The transactions ultimately caused investors to lose billions of dollars. Wells Fargo will pay the civil penalty, but will not officially admit liability, with Wells Fargo suggesting the story is a matter of the past.
"We are pleased to put behind us these legacy issues regarding claims related to residential mortgage-backed securities activities that occurred more than a decade ago," said Wells Fargo CEO Tim Sloan.
DOJ has for years been investigating bank activities that it says helped cause 2008’s financial crisis.
"Abuses in the mortgage-backed securities industry led to a financial crisis that devastated millions of Americans," said Alex G. Tse, acting U.S. attorney for the Northern District of California, which handled the suit.

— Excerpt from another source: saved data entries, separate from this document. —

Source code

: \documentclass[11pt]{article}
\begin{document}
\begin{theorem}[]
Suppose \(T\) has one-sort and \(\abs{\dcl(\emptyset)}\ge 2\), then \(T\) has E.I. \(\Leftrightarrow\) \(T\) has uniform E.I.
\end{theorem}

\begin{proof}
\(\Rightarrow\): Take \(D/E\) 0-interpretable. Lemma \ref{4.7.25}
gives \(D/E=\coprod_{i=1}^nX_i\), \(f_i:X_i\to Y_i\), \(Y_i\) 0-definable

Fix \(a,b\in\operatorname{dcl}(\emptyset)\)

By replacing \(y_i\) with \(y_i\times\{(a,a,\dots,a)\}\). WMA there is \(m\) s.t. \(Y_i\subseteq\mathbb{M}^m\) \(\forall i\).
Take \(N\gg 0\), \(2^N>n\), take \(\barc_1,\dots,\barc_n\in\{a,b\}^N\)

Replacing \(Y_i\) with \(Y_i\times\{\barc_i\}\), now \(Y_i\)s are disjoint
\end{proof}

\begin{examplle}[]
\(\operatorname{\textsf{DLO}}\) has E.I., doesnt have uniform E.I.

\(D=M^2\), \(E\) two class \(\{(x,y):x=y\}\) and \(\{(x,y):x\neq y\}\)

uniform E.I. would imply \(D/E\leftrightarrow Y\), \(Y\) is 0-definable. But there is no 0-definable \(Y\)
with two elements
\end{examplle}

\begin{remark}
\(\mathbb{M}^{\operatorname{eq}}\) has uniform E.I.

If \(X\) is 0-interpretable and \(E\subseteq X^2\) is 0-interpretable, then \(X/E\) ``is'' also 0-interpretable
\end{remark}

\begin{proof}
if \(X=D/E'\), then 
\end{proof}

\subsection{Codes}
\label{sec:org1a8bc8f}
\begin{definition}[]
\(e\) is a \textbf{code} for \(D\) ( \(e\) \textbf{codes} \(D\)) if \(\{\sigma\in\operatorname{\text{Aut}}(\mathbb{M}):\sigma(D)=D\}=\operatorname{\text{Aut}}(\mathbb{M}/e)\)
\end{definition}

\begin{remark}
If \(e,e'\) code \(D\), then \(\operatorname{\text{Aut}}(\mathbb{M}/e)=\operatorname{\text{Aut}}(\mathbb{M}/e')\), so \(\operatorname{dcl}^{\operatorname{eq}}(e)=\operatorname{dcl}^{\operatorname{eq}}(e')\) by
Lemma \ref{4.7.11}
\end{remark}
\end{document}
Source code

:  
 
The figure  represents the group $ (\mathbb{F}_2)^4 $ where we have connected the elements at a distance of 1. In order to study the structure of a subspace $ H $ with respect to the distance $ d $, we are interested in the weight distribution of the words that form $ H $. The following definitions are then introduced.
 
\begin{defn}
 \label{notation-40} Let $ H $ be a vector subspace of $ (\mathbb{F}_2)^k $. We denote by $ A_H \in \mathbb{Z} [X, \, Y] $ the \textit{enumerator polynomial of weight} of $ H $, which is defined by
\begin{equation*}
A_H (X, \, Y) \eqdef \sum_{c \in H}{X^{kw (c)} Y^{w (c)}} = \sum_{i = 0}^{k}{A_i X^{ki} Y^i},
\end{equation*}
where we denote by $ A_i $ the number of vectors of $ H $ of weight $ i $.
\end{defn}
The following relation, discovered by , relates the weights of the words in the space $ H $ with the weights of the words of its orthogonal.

Wells Fargo has faced a series of challenges in recent years, aside from DOJ’s announced penalty, with the Consumer Financial Protection Bureau and the Office of the Comptroller of the Currency fining the bank more than $1 billion earlier this year over similar claims. In 2016, the bank was also at the center of a “scandal involving fake customer accounts,” which is yet-unresolved, according to Fox Business.